Sutter is so big that any insurance company or self-insured employer will have a tough time selling plan members on a provider network that doesn’t include it. This is not “California Dreaming.” “This is an important legal case because it could have national repercussions,” said Glenn Melnick, a health care economist at the University of Southern California. “Sutter is the model for the rest of the country, and there are so many other health systems doing similar things so they can raise prices.”
Major insurers have split over Sutter’s muscle-move. Anthem and Aetna are urging customers to accept the arbitration requirement to keep Sutter in their networks, while Blue Shield of California opposes Sutter’s request.
On the flip side, is the concern of providers that insurance carrier consolidation is a threat to their financial health. These concerns are playing out in a large merger proposed by Advocate Health Care and North Shore University Health System in Chicago. The merger would join Advocate’s 12 hospitals with North Shore’s four hospitals. If completed, it would be the largest integrated healthcare delivery system in Illinois. Hospital officials say the deal would give them greater bargaining power against Blue Cross and Blue Shield of Illinois. David W. Johnson, CEO of 4sight Health, said “The 500-pound gorilla is not Advocate-North Shore.
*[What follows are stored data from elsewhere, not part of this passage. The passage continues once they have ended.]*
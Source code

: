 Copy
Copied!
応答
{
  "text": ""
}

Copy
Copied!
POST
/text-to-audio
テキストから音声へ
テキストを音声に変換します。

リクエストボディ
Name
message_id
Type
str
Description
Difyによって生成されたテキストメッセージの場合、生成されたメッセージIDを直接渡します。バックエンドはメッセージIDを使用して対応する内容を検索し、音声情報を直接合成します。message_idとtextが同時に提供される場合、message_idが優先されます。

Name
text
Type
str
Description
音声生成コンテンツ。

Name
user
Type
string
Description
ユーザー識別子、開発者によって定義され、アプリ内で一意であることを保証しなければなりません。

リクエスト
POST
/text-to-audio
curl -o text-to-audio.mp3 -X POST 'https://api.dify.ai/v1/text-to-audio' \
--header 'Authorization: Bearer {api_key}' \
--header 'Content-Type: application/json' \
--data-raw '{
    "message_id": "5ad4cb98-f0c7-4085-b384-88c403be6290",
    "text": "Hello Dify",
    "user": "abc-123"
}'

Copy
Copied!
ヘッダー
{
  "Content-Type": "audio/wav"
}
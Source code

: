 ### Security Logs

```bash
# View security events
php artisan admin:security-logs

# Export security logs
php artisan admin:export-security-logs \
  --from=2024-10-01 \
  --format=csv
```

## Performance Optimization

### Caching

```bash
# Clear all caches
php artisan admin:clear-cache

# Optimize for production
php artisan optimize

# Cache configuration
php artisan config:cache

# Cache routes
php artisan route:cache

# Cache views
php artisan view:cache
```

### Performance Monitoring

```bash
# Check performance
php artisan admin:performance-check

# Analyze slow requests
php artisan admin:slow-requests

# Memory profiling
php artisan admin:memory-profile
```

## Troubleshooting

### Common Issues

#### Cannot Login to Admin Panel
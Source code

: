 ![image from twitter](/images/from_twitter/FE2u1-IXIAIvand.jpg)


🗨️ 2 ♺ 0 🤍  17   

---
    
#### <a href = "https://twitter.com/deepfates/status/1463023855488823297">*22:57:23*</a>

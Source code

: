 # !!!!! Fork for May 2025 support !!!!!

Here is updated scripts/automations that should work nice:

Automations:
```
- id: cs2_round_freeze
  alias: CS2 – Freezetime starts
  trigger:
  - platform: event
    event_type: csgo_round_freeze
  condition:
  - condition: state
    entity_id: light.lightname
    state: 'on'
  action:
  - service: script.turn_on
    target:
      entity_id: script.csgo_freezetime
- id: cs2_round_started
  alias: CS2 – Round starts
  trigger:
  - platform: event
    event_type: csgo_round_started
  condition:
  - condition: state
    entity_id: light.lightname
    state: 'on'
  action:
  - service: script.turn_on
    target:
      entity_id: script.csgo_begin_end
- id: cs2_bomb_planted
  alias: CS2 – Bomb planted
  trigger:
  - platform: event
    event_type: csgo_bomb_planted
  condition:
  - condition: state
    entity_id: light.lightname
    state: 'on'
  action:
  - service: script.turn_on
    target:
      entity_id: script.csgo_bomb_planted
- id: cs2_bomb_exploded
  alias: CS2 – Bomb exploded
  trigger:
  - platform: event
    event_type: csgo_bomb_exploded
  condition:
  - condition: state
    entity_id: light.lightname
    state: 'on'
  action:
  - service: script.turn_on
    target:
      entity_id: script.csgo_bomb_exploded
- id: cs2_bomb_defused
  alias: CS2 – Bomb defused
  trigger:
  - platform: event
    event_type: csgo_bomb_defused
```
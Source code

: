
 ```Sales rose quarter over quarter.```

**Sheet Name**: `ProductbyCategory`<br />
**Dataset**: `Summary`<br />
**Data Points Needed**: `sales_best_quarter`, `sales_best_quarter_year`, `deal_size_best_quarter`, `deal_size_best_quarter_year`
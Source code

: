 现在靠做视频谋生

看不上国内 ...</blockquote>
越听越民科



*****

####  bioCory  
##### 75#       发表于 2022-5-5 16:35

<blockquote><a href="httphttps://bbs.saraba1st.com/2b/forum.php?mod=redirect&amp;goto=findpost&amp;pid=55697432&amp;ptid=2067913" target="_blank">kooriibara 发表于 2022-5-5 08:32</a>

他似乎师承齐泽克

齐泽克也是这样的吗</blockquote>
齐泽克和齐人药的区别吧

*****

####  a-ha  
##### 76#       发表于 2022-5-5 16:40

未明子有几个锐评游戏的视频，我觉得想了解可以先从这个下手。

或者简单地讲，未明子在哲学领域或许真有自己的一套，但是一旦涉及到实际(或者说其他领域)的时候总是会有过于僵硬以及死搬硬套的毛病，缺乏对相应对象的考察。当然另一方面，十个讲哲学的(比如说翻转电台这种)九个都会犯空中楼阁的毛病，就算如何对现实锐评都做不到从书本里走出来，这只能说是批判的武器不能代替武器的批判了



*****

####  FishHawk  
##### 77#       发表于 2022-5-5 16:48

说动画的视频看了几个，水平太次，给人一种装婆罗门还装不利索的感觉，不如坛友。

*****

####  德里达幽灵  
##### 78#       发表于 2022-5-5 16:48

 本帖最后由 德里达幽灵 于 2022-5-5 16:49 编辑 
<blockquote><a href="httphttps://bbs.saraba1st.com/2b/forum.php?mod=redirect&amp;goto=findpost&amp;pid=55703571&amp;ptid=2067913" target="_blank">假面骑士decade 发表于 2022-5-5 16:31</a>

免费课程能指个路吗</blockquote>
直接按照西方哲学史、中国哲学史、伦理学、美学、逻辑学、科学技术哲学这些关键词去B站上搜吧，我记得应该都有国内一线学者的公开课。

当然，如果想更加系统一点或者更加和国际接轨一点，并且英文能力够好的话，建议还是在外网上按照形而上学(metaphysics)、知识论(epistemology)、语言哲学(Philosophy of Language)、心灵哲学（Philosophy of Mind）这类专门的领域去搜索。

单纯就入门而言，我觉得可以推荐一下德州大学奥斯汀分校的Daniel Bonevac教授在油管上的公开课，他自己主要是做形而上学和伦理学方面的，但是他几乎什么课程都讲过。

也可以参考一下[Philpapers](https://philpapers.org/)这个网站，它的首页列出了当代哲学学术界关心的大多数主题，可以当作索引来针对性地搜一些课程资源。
Rather, it’s Blue Cross and Blue Shield of Illinois, which controls almost 75 percent of metropolitan Chicago’s commercial insurance market.”
Acting as the free-market businesses they have become, hospitals, insurance companies and the other mega-participants in the healthcare marketplace will act in their own best interests. Unfortunately, plan sponsors, the ones who are paying for all of this, aren’t part of the health market consolidation discussions.
So, how are plan sponsors going to protect themselves and their plan members from the increasing market power of the major healthcare players? Maybe coalitions can help. But history has shown that even with “strength in numbers,” employers have generally been unwilling to fight provider consolidation – at least not in the region of their headquarters.
Enter the U.S. Federal Trade Commission (“FTC”), whose role it is to protect consumers from anti-competitive practices. Long thought to be insufficiently assertive in the healthcare area, the FTC is attempting to block the Advocate/North Shore merger, and has recently succeeded in blocking similar hospital mergers in Idaho, West Virginia and [Toledo] Ohio. The FTC is also examining proposed insurance carrier mergers. As a benefits manager, you may be wary of the notion, “We’re from the government and we’re here to help you.” But maybe in the case of the FTC, it will be different. According to Forbes magazine, the FTC’s intervention in the Advocate/North Shore merger “could be a problematic sign for the rest of the rapidly consolidating U.S. healthcare industry.” Next up? Aetna/Humana, Anthem/Cigna and Walgreens/Rite Aid.
What will it take for healthcare to be a customer-driven market? One route is lobbying. Another might be to support the growth of independent, and potentially, disruptive technologies, service models and organizations.